Concurso_Internacional_de_Paella_de_Sueca_2016_27

One of the dishes served up in the 2016 edition of the International Paella Contest in Sueca, Valencia.

Yes, you read that correctly: there really IS a World Paella Day. Spearheaded by the city and region of Valencia, where the paella was first conceived, the day is aimed at promoting and getting more and more cooks to get on board with making the iconic dish…

In the city of Sueca, Valencia, there is even an annual International Paella Contest, which this year was held just yesterday in the municipality whose biggest business is – unsurprisingly – rice processing. The timing of the celebration also coincides with the peak rice harvesting season, which is typically the month of September.

So, it would be fair to say that the Spanish are serious about their food.
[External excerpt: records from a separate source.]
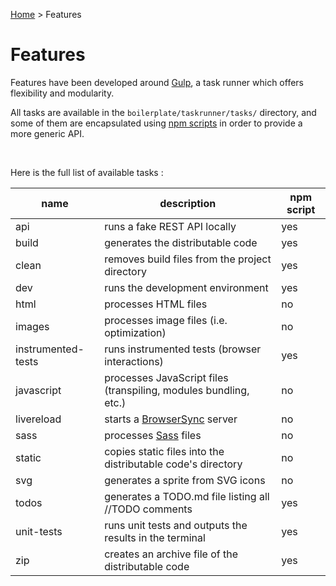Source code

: [Home]: index.md
[BrowserSync]: https://www.browsersync.io
[Sass]: http://sass-lang.com

[Home] > Features

# Features

Features have been developed around [Gulp](http://gulpjs.com),
a task runner which offers flexibility and modularity.

All tasks are available in the `boilerplate/taskrunner/tasks/` directory,
and some of them are encapsulated using [npm scripts](https://docs.npmjs.com/misc/scripts)
in order to provide a more generic API.

<br>

Here is the full list of available tasks :

| name               | description                                                      | npm script |
|--------------------|------------------------------------------------------------------|------------|
| api                | runs a fake REST API locally                                     | yes        |
| build              | generates the distributable code                                 | yes        |
| clean              | removes build files from the project directory                   | yes        |
| dev                | runs the development environment                                 | yes        |
| html               | processes HTML files                                             | no         |
| images             | processes image files (i.e. optimization)                        | no         |
| instrumented-tests | runs instrumented tests (browser interactions)                   | yes        |
| javascript         | processes JavaScript files (transpiling, modules bundling, etc.) | no         |
| livereload         | starts a [BrowserSync] server                                    | no         |
| sass               | processes [Sass] files                                           | no         |
| static             | copies static files into the distributable code's directory      | no         |
| svg                | generates a sprite from SVG icons                                | no         |
| todos              | generates a TODO.md file listing all //TODO comments             | yes        |
| unit-tests         | runs unit tests and outputs the results in the terminal          | yes        |
| zip                | creates an archive file of the distributable code                | yes        |
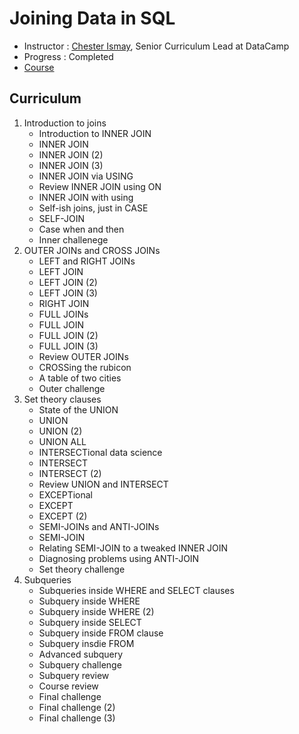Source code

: ﻿# Joining Data in SQL

- Instructor : [Chester Ismay](https://www.datacamp.com/instructors/chester), Senior Curriculum Lead at DataCamp
- Progress : Completed
- [Course](https://www.datacamp.com/courses/joining-data-in-postgresql)
 

## Curriculum
1. Introduction to joins
    - Introduction to INNER JOIN
    - INNER JOIN
    - INNER JOIN (2)
    - INNER JOIN (3)
    - INNER JOIN via USING
    - Review INNER JOIN using ON
    - INNER JOIN with using
    - Self-ish joins, just in CASE
    - SELF-JOIN
    - Case when and then
    - Inner challenege
2. OUTER JOINs and CROSS JOINs
    - LEFT and RIGHT JOINs
    - LEFT JOIN
    - LEFT JOIN (2)
    - LEFT JOIN (3)
    - RIGHT JOIN
    - FULL JOINs
    - FULL JOIN
    - FULL JOIN (2)
    - FULL JOIN (3)
    - Review OUTER JOINs
    - CROSSing the rubicon
    - A table of two cities
    - Outer challenge
3. Set theory clauses
    - State of the UNION
    - UNION
    - UNION (2)
    - UNION ALL
    - INTERSECTional data science
    - INTERSECT
    - INTERSECT (2)
    - Review UNION and INTERSECT
    - EXCEPTional
    - EXCEPT
    - EXCEPT (2)
    - SEMI-JOINs and ANTI-JOINs
    - SEMI-JOIN
    - Relating SEMI-JOIN to a tweaked INNER JOIN
    - Diagnosing problems using ANTI-JOIN
    - Set theory challenge
4. Subqueries
    - Subqueries inside WHERE and SELECT clauses
    - Subquery inside WHERE
    - Subquery inside WHERE (2)
    - Subquery inside SELECT
    - Subquery inside FROM clause
    - Subquery insdie FROM
    - Advanced subquery
    - Subquery challenge
    - Subquery review
    - Course review
    - Final challenge
    - Final challenge (2)
    - Final challenge (3)
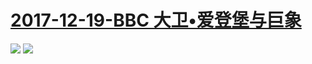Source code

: # [2017-12-19-BBC 大卫•爱登堡与巨象](http://www.bilibili.com/video/av17222708/)
![](https://bilicover2017.github.io/Android/2017-12-19-BBC大卫•爱登堡与巨象.jpg)
![](https://bilicover2017.github.io/iOS/2017-12-19.jpg)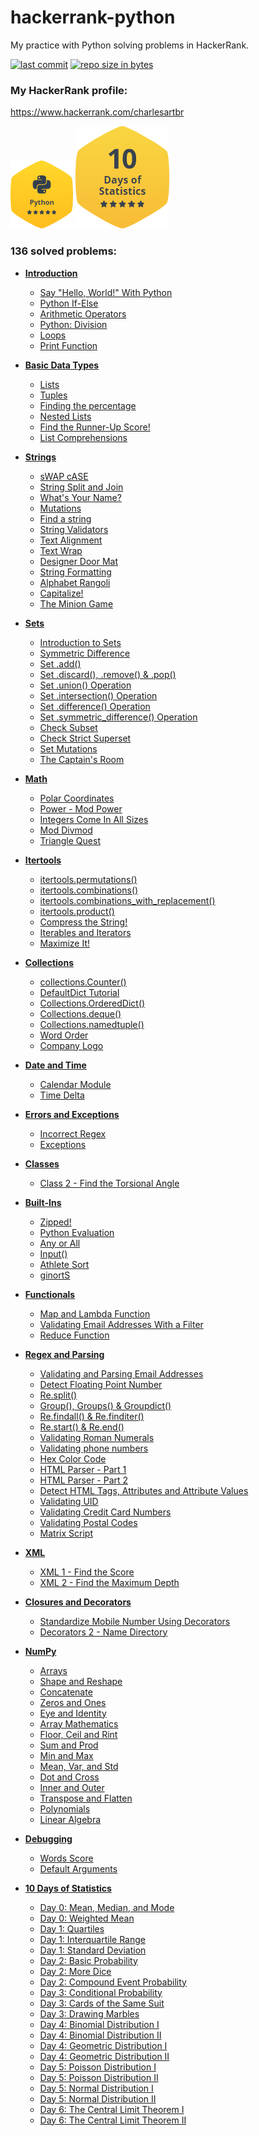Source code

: # hackerrank-python

My practice with Python solving problems in HackerRank.

[![last commit](https://img.shields.io/github/last-commit/charlesartbr/hackerrank-python.svg)](https://github.com/charlesartbr/hackerrank-python) 
[![repo size in bytes](https://img.shields.io/github/repo-size/charlesartbr/hackerrank-python.svg)](https://github.com/charlesartbr/hackerrank-python) 

### My HackerRank profile:

https://www.hackerrank.com/charlesartbr

![Python](badges/python.png?s=5)
![10 Days of Statistics](badges/10-days-of-statistics.png?s=5)

### **136** solved problems:

- **[Introduction](introduction)**
    * [Say "Hello, World!" With Python](introduction/say-hello-world-with-python)
    * [Python If-Else](introduction/python-if-else)
    * [Arithmetic Operators](introduction/arithmetic-operators)
    * [Python: Division](introduction/python-division)
    * [Loops](introduction/loops)
    * [Print Function](introduction/python-print)

- **[Basic Data Types](basic-data-types)**
    * [Lists](basic-data-types/lists)
    * [Tuples](basic-data-types/tuples)
    * [Finding the percentage](basic-data-types/finding-the-percentage)
    * [Nested Lists](basic-data-types/nested-list)
    * [Find the Runner-Up Score!](basic-data-types/find-the-runner-up-score)
    * [List Comprehensions](basic-data-types/list-comprehensions)

- **[Strings](strings)**
  * [sWAP cASE](strings/swap-case)
  * [String Split and Join](strings/string-split-and-join)
  * [What's Your Name?](strings/whats-your-name)
  * [Mutations](strings/mutations)
  * [Find a string](strings/find-a-string)
  * [String Validators](strings/string-validators)
  * [Text Alignment](strings/text-alignment)
  * [Text Wrap](strings/text-wrap)
  * [Designer Door Mat](strings/designer-door-mat)
  * [String Formatting](strings/string-formatting)
  * [Alphabet Rangoli](strings/alphabet-rangoli)
  * [Capitalize!](strings/capitalize)
  * [The Minion Game](strings/the-minion-game)

- **[Sets](sets)**
  * [Introduction to Sets](sets/introduction-to-sets)
  * [Symmetric Difference](sets/symmetric-difference)
  * [Set .add()](sets/set-add)
  * [Set .discard(), .remove() & .pop()](sets/set-discard-remove-pop)
  * [Set .union() Operation](sets/set-union)
  * [Set .intersection() Operation](sets/set-intersection)
  * [Set .difference() Operation](sets/set-difference)
  * [Set .symmetric_difference() Operation](sets/set-symmetric-difference)
  * [Check Subset](sets/check-subset)
  * [Check Strict Superset](sets/check-strict-superset)
  * [Set Mutations](sets/set-mutations)
  * [The Captain's Room](sets/the-captains-room)

- **[Math](math)**
  * [Polar Coordinates](math/polar-coordinates)
  * [Power - Mod Power](math/power-mod-power) 
  * [Integers Come In All Sizes](math/integers-come-in-all-sizes)
  * [Mod Divmod](math/mod-divmod)
  * [Triangle Quest](math/triangle-quest)

- **[Itertools](itertools)**
  * [itertools.permutations()](itertools/permutations)
  * [itertools.combinations()](itertools/combinations)
  * [itertools.combinations_with_replacement()](itertools/combinations-with-replacement)
  * [itertools.product()](itertools/product)
  * [Compress the String!](itertools/compress-the-string)
  * [Iterables and Iterators](itertools/iterables-and-iterators)
  * [Maximize It!](itertools/maximize-it)
  
- **[Collections](collections)**
  * [collections.Counter()](collections/counter)
  * [DefaultDict Tutorial](collections/defaultdict-tutorial)
  * [Collections.OrderedDict()](collections/ordereddict)
  * [Collections.deque()](collections/deque)
  * [Collections.namedtuple()](collections/namedtuple)
  * [Word Order](collections/word-order)
  * [Company Logo](collections/company-logo)

- **[Date and Time](date-time)**
  * [Calendar Module](date-time/calendar-module)
  * [Time Delta](date-time/time-delta)

- **[Errors and Exceptions](errors-exceptions)**
  * [Incorrect Regex](errors-exceptions/incorrect-regex)
  * [Exceptions](errors-exceptions/exceptions)
- **[Classes](classes)**
  * [Class 2 - Find the Torsional Angle](classes/class-2-find-the-torsional-angle)

- **[Built-Ins](built-ins)**
  * [Zipped!](built-ins/zipped)
  * [Python Evaluation](built-ins/eval)
  * [Any or All](built-ins/any-or-all)
  * [Input()](built-ins/input)
  * [Athlete Sort](built-ins/athlete-sort)
  * [ginortS](built-ins/ginorts)

- **[Functionals](functionals)**
  * [Map and Lambda Function](functionals/map-and-lambda-expression)
  * [Validating Email Addresses With a Filter](functionals/validate-list-of-email-address-with-filter)
  * [Reduce Function](functionals/reduce-function)

- **[Regex and Parsing](regex-and-parsing)**
  * [Validating and Parsing Email Addresses](regex-and-parsing/validating-named-email-addresses)
  * [Detect Floating Point Number](regex-and-parsing/detect-floating-point-number)
  * [Re.split()](regex-and-parsing/re-split)
  * [Group(), Groups() & Groupdict()](regex-and-parsing/re-group-groups)
  * [Re.findall() & Re.finditer()](regex-and-parsing/re-findall-re-finditer)
  * [Re.start() & Re.end()](regex-and-parsing/re-start-re-end)
  * [Validating Roman Numerals](regex-and-parsing/validate-a-roman-number)
  * [Validating phone numbers](regex-and-parsing/validating-the-phone-number)
  * [Hex Color Code](regex-and-parsing/hex-color-code)
  * [HTML Parser - Part 1](regex-and-parsing/html-parser-part-1)
  * [HTML Parser - Part 2](regex-and-parsing/html-parser-part-2)
  * [Detect HTML Tags, Attributes and Attribute Values](regex-and-parsing/detect-html-tags-attributes-and-attribute-values)
  * [Validating UID](regex-and-parsing/validating-uid)
  * [Validating Credit Card Numbers](regex-and-parsing/validating-credit-card-number)
  * [Validating Postal Codes](regex-and-parsing/validating-postalcode)
  * [Matrix Script](regex-and-parsing/matrix-script)

- **[XML](xml)**
  * [XML 1 - Find the Score](xml/xml-1-find-the-score)
  * [XML 2 - Find the Maximum Depth](xml/xml2-find-the-maximum-depth)

- **[Closures and Decorators](closures-and-decorators)**
  * [Standardize Mobile Number Using Decorators](closures-and-decorators/standardize-mobile-number-using-decorators)
  * [Decorators 2 - Name Directory](closures-and-decorators/decorators-2-name-directory)

- **[NumPy](numpy)**
  * [Arrays](numpy/arrays)
  * [Shape and Reshape](numpy/shape-reshape)
  * [Concatenate](numpy/concatenate)
  * [Zeros and Ones](numpy/zeros-and-ones)
  * [Eye and Identity](numpy/eye-and-identity)
  * [Array Mathematics](numpy/array-mathematics)
  * [Floor, Ceil and Rint](numpy/floor-ceil-and-rint)
  * [Sum and Prod](numpy/sum-and-prod)
  * [Min and Max](numpy/min-and-max)
  * [Mean, Var, and Std](numpy/mean-var-and-std)
  * [Dot and Cross](numpy/dot-and-cross)
  * [Inner and Outer](numpy/inner-and-outer)
  * [Transpose and Flatten](numpy/transpose-and-flatten)
  * [Polynomials](numpy/polynomials)
  * [Linear Algebra](numpy/linear-algebra)

- **[Debugging](debugging)**
  * [Words Score](debugging/words-score)
  * [Default Arguments](debugging/default-arguments)

- **[10 Days of Statistics](10-days-of-statistics)**
  * [Day 0: Mean, Median, and Mode](10-days-of-statistics/day-0-mean-median-and-mode)
  * [Day 0: Weighted Mean](10-days-of-statistics/day-0-weighted-mean)
  * [Day 1: Quartiles](10-days-of-statistics/day-1-quartiles)
  * [Day 1: Interquartile Range](10-days-of-statistics/day-1-interquartile-range)
  * [Day 1: Standard Deviation](10-days-of-statistics/day-1-standard-deviation)
  * [Day 2: Basic Probability](10-days-of-statistics/day-2-basic-probability)
  * [Day 2: More Dice](10-days-of-statistics/day-2-more-dice)
  * [Day 2: Compound Event Probability](10-days-of-statistics/day-2-compound-event-probability)
  * [Day 3: Conditional Probability](10-days-of-statistics/day-3-conditional-probability)
  * [Day 3: Cards of the Same Suit](10-days-of-statistics/day-3-cards-of-the-same-suit)
  * [Day 3: Drawing Marbles](10-days-of-statistics/day-3-drawing-marbles)
  * [Day 4: Binomial Distribution I](10-days-of-statistics/day-4-binomial-distribution-1)
  * [Day 4: Binomial Distribution II](10-days-of-statistics/day-4-binomial-distribution-2)
  * [Day 4: Geometric Distribution I](10-days-of-statistics/day-4-geometric-distribution-1)
  * [Day 4: Geometric Distribution II](10-days-of-statistics/day-4-geometric-distribution-2)
  * [Day 5: Poisson Distribution I](10-days-of-statistics/day-5-poisson-distribution-1)
  * [Day 5: Poisson Distribution II](10-days-of-statistics/day-5-poisson-distribution-2)
  * [Day 5: Normal Distribution I](10-days-of-statistics/day-5-normal-distribution-1)
  * [Day 5: Normal Distribution II](10-days-of-statistics/day-5-normal-distribution-2)
  * [Day 6: The Central Limit Theorem I](10-days-of-statistics/day-6-the-central-limit-theorem-1)
  * [Day 6: The Central Limit Theorem II](10-days-of-statistics/day-6-the-central-limit-theorem-2)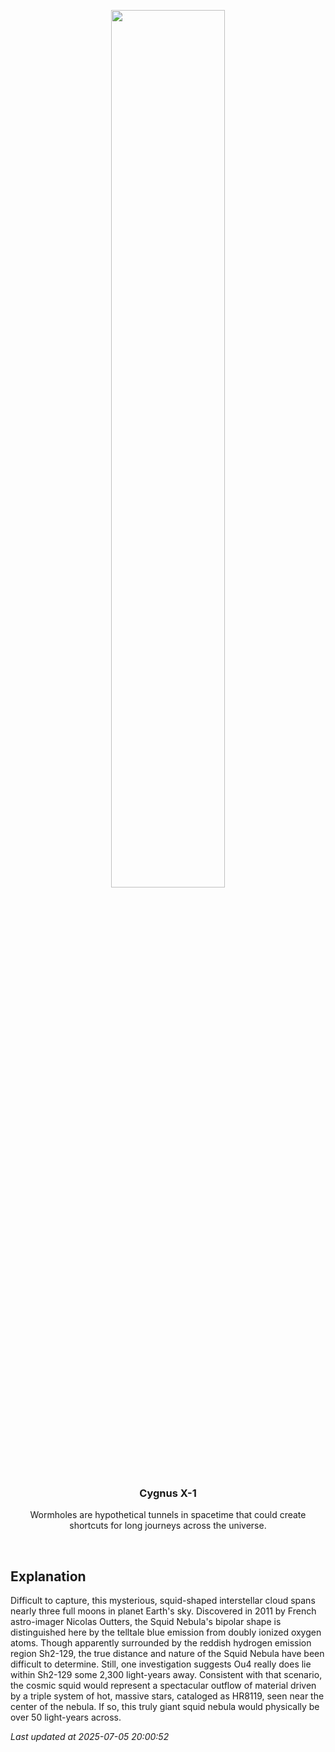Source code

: <p align='center'>
    <img src='https://apod.nasa.gov/apod/image/2507/Ou4_difusco1024.jpg' width='60%' />
    <h3 align="center">Cygnus X-1</h3>
    <p align="center">Wormholes are hypothetical tunnels in spacetime that could create shortcuts for long journeys across the universe.</p>
</p>
<br/>

Explanation
--
Difficult to capture, this mysterious, squid-shaped interstellar cloud spans nearly three full moons in planet Earth's sky. Discovered in 2011 by French astro-imager Nicolas Outters, the Squid Nebula's bipolar shape is distinguished here by the telltale blue emission from doubly ionized oxygen atoms. Though apparently surrounded by the reddish hydrogen emission region Sh2-129, the true distance and nature of the Squid Nebula have been difficult to determine. Still, one investigation suggests Ou4 really does lie within Sh2-129 some 2,300 light-years away. Consistent with that scenario, the cosmic squid would represent a spectacular outflow of material driven by a triple system of hot, massive stars, cataloged as HR8119, seen near the center of the nebula. If so, this truly giant squid nebula would physically be over 50 light-years across.


*Last updated at 2025-07-05 20:00:52*
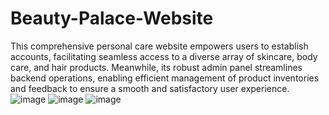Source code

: # Beauty-Palace-Website
This comprehensive personal care website empowers users to establish accounts, facilitating seamless access to a diverse array of skincare, body care, and hair products. Meanwhile, its robust admin panel streamlines backend operations, enabling efficient management of product inventories and feedback to ensure a smooth and satisfactory user experience.
![image](https://github.com/Shifanadaf/Beauty-Palace-Website/assets/125539242/ea0a80ca-825f-4a46-a4c6-dcdb5236b187)
![image](https://github.com/Shifanadaf/Beauty-Palace-Website/assets/125539242/132b5756-0633-4241-a52c-8a2fd08f6ebc)
![image](https://github.com/Shifanadaf/Beauty-Palace-Website/assets/125539242/0f1be5e5-4acb-42fc-9267-f8860025b38c)

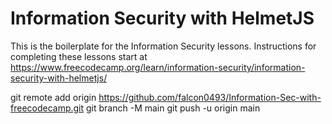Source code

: # Information Security with HelmetJS

This is the boilerplate for the Information Security lessons. Instructions for completing these lessons start at https://www.freecodecamp.org/learn/information-security/information-security-with-helmetjs/

git remote add origin https://github.com/falcon0493/Information-Sec-with-freecodecamp.git
git branch -M main
git push -u origin main
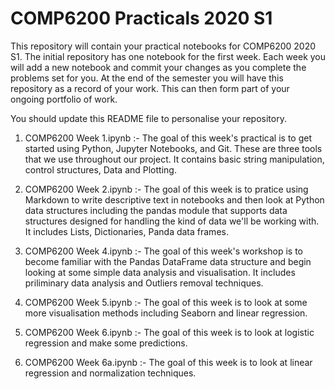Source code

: # COMP6200 Practicals 2020 S1


This repository  will contain your practical notebooks for COMP6200 2020 S1.  The initial
repository has one notebook for the first week. Each week you will add a new notebook and commit
your changes as you complete the problems set for you.  At the end of the semester you will have
this repository as a record of your work.  This can then form part of your ongoing portfolio of work.

You should update this README file to personalise your repository. 

1) COMP6200 Week 1.ipynb :- The goal of this week's practical is to get started using Python, Jupyter Notebooks, and Git. These are three tools that we use throughout our project. It contains basic string manipulation, control structures, Data and Plotting.

2) COMP6200 Week 2.ipynb :- The goal of this week is to pratice using Markdown to write descriptive text in notebooks and then look at Python data structures including the pandas module that supports data structures designed for handling the kind of data we'll be working with. It includes Lists, Dictionaries, Panda data frames.

3) COMP6200 Week 4.ipynb :- The goal of this week's workshop is to become familiar with the Pandas DataFrame data structure and begin looking at some simple data analysis and visualisation. It includes priliminary data analysis and Outliers removal techniques.

4) COMP6200 Week 5.ipynb :- The goal of this week is to look at some more visualisation methods including Seaborn and linear regression.

5) COMP6200 Week 6.ipynb :- The goal of this week is to look at logistic regression and make some predictions.

6) COMP6200 Week 6a.ipynb :- The goal of this week is to look at linear regression and normalization techniques.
And it is this pride that occasionally incites controversy when gastronomical boundaries are crossed. Just two years ago, British TV chef Jamie Oliver sparked outrage when he published his recipe for a chicken and chorizo paella.

You might be asking yourself why this is outrageous. Well, the answer is that, although a yummy tapa or cheese compliment, chorizo is firmly not a traditional paella ingredient. If you’ve never lived in Spain before, you’d be forgiven for making this mistake, but expats living here would know this is a culinary faux pas. It’s all to do with the history of paella

Although the dish is now emblematic of Spanish cuisine and is served internationally with various adaptations, its roots are in fact extremely humble. Originally invented by campesinos – peasants working the land in the Spanish countryside – paella was essentially a mishmash of staple foods which could be easily procured back in the eighteenth century.

The core ingredients of an authentic Valencian paella are rice, rabbit or chicken, duck (optional), snails (optional), beans, tomatoes, rosemary, paprika, saffron, garlic (optional) salt, olive oil and water. Contrary to popular belief, the mixed paella with prawns, mussels, chicken and pork, for example, is not actually the original one: this was a twentieth century addition when demand for the dish grew.

Whichever paella floats your boat, the message is that September is the time to enjoy this gorgeous Spanish dish. If you’ve got an original – or controversial – paella recipe, let us know in the comments below!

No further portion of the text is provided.